The Rand Corporation is a well-known and prestigious non-profit institution. Its stated charitable purpose is to improve policy and decision-making through research and analysis. It has recently turned its attention to electronic discovery. Rand concluded, as have I, and many others, that the primary problem in e-discovery is the high cost of document review. They found it constitutes 73% of the total cost of e-discovery. For that reason, Rand focused its first report on electronic discovery on this topic, with side comments on the issue of preservation. The study was written by Nicholas M. Pace and Laura Zakaras and is entitled Where The Money Goes: Understanding Litigant Expenditures for Producing Electronic Discovery. It can be downloaded for free, both a summary and the full report (131 pages). A nicely bound paper version can be purchased for a modest fee of $20.

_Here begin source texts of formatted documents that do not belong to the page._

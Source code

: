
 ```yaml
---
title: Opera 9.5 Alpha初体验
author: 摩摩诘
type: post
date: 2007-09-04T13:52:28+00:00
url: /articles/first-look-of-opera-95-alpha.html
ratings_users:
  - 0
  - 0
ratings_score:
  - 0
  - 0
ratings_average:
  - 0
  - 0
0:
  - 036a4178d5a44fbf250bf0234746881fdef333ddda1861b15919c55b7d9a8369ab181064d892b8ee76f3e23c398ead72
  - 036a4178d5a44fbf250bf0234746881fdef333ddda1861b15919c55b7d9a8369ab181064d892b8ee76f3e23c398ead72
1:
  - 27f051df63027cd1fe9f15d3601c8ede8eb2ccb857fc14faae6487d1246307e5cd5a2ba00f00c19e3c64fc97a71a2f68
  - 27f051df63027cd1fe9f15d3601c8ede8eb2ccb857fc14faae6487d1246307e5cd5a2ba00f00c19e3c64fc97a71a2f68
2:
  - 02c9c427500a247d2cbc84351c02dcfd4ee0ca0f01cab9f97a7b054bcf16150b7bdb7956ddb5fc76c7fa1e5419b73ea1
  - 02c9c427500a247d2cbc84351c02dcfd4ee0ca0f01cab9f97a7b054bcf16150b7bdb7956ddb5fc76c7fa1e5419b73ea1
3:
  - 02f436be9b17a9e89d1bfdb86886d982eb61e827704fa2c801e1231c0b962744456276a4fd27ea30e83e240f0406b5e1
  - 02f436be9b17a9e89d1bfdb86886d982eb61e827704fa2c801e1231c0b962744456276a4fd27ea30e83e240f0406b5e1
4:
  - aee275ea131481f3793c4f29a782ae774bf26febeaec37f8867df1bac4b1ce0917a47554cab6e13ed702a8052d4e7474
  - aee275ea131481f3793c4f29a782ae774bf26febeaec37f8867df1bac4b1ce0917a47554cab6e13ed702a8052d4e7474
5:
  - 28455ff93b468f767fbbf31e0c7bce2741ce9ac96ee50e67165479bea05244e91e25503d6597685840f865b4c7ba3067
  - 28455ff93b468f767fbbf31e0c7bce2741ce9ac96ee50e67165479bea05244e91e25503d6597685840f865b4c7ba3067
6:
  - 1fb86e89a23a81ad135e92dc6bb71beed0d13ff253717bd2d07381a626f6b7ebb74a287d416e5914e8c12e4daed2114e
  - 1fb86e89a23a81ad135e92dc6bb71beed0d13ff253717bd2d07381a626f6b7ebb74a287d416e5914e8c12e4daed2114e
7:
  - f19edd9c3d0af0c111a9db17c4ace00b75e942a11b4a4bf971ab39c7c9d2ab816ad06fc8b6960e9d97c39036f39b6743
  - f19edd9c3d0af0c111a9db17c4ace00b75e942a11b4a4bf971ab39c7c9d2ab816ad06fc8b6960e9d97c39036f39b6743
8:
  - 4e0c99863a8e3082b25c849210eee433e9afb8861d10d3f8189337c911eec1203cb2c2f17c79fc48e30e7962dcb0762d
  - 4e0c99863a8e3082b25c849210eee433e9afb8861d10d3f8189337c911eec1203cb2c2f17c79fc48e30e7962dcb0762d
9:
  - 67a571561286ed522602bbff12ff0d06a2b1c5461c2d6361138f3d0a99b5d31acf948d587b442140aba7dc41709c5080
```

The full report is actually much better than the summary, in no small part because it shows the degree of care they used, and the honest disclaimers they make concerning the research. The disclaimers are needed because the study was only based on input from eight corporations. Still, it is a well written report with excellent analysis. I suggest you make time to read the full report.
The Rand Corporation Confirms Our Own Analysis and Makes The Same Bold Recommendations
The report not only analyzes the problem, it recommends a solution. Basically it says what I have been saying now for years, be bold, and take forward thinking action now to fight the high-cost problem head on. See Impactful, Fast, Bold, Open, Values: Guidance of the “Hacker Way.” As I have said before, the words lawyer and timid are not supposed to go together. Yet that is what we have here when it comes to the Bar’s use of advanced technologies, even when it is in the clients’ best interests. The Rand report recognizes the widespread timidness of many in the legal community, and makes the following recommendation at page 83, one that I strongly endorse:
To truly open the doors to more-efficient ways of conducting large-scale reviews in the face of ever-increasing volumes of digital information, litigants that have complained in the past about the high costs of e-discovery will have to take some very bold steps.

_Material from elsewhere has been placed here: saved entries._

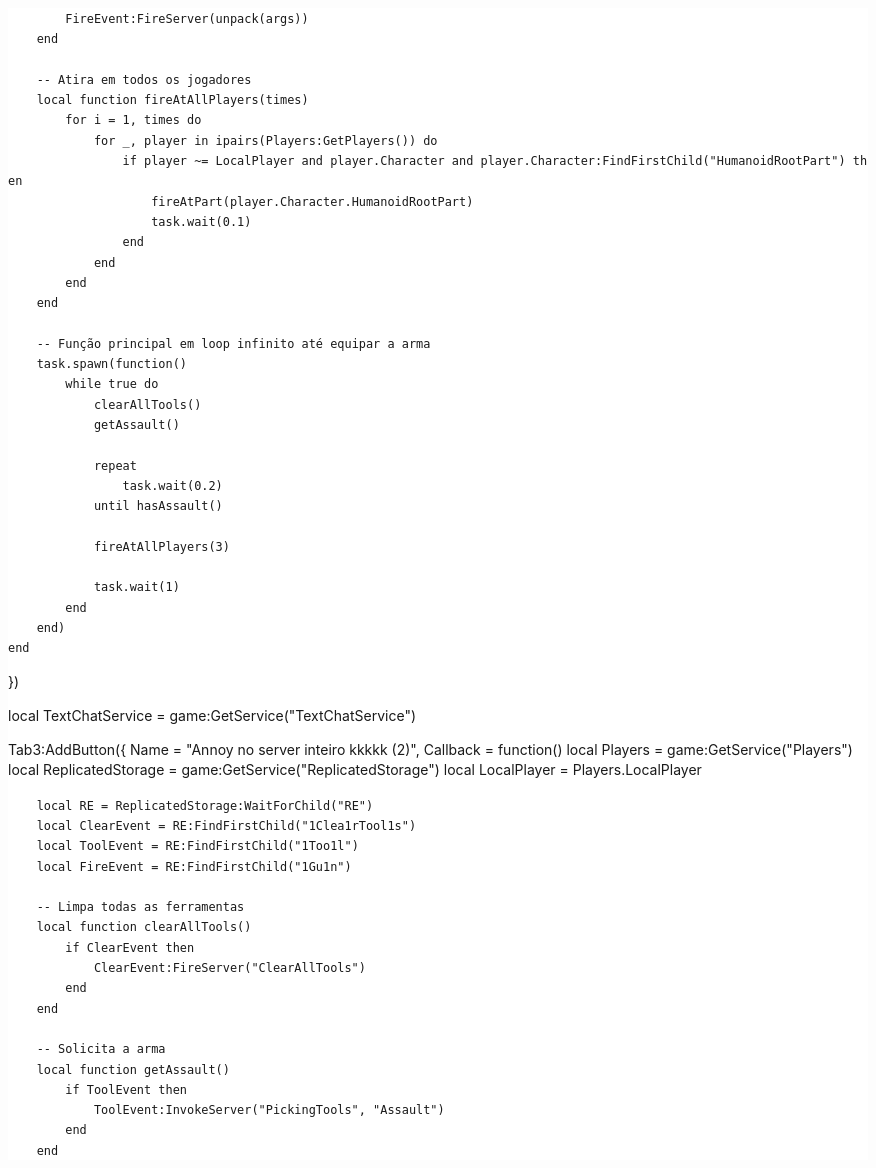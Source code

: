             FireEvent:FireServer(unpack(args))
        end

        -- Atira em todos os jogadores
        local function fireAtAllPlayers(times)
            for i = 1, times do
                for _, player in ipairs(Players:GetPlayers()) do
                    if player ~= LocalPlayer and player.Character and player.Character:FindFirstChild("HumanoidRootPart") then
                        fireAtPart(player.Character.HumanoidRootPart)
                        task.wait(0.1)
                    end
                end
            end
        end

        -- Função principal em loop infinito até equipar a arma
        task.spawn(function()
            while true do
                clearAllTools()
                getAssault()

                repeat
                    task.wait(0.2)
                until hasAssault()

                fireAtAllPlayers(3)

                task.wait(1)
            end
        end)
    end
})

local TextChatService = game:GetService("TextChatService")

Tab3:AddButton({
    Name = "Annoy no server inteiro kkkkk (2)",
    Callback = function()
        local Players = game:GetService("Players")
        local ReplicatedStorage = game:GetService("ReplicatedStorage")
        local LocalPlayer = Players.LocalPlayer

        local RE = ReplicatedStorage:WaitForChild("RE")
        local ClearEvent = RE:FindFirstChild("1Clea1rTool1s")
        local ToolEvent = RE:FindFirstChild("1Too1l")
        local FireEvent = RE:FindFirstChild("1Gu1n")

        -- Limpa todas as ferramentas
        local function clearAllTools()
            if ClearEvent then
                ClearEvent:FireServer("ClearAllTools")
            end
        end

        -- Solicita a arma
        local function getAssault()
            if ToolEvent then
                ToolEvent:InvokeServer("PickingTools", "Assault")
            end
        end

What action does the Rand study recommend as the core solution to the high costs of review? Again, it is the same mantra that most everyone in the field of e-discovery has been saying, fight the problems caused by technology (i.e. – too much information) by the intelligent use of even more technology. By intelligent we mean use the technology as part of a valid legal methodology, one based on the law. Do not just use technology on its own, for its own sake. The technology has to be run by lawyers, not techs. Sorry my tech friends, lawyers have to drive the CAR, computer assisted review.
The legal method I promote for CAR is called: Bottom Line Driven Proportional Review. It is based on the well established legal doctrine of proportionality. See eg.: Good, Better, Best: a Tale of Three Proportionality Cases, Part One and Part Two. Of course, my way is not the only way for the CAR highway. There are many other valid legal methods to use advanced technologies. There are many other reasonable applications in use by other respected attorneys in the field. The focus on budgeting, estimation, transparency, cooperation, and proportionality is just my particular method. One that I encourage others to follow.
The Rand Report does more than just recommend the use advanced technology, it actually endorses one particular type of technology, my friend Predictive Coding. That’s right, this prestigious, non-profit, independent group has reach the same conclusions that I have, and many, many others have (in fact, you would be hard pressed to find any bona fide expert to argue against the idea of predictive coding). It is now official. Predictive coding is the best answer we have to the problem of the high costs of e-discovery. Of course, there will be good faith debates for years to come on the best methods to use this new technology, and in what cases it is appropriate. The Rand report discusses all of these considerations.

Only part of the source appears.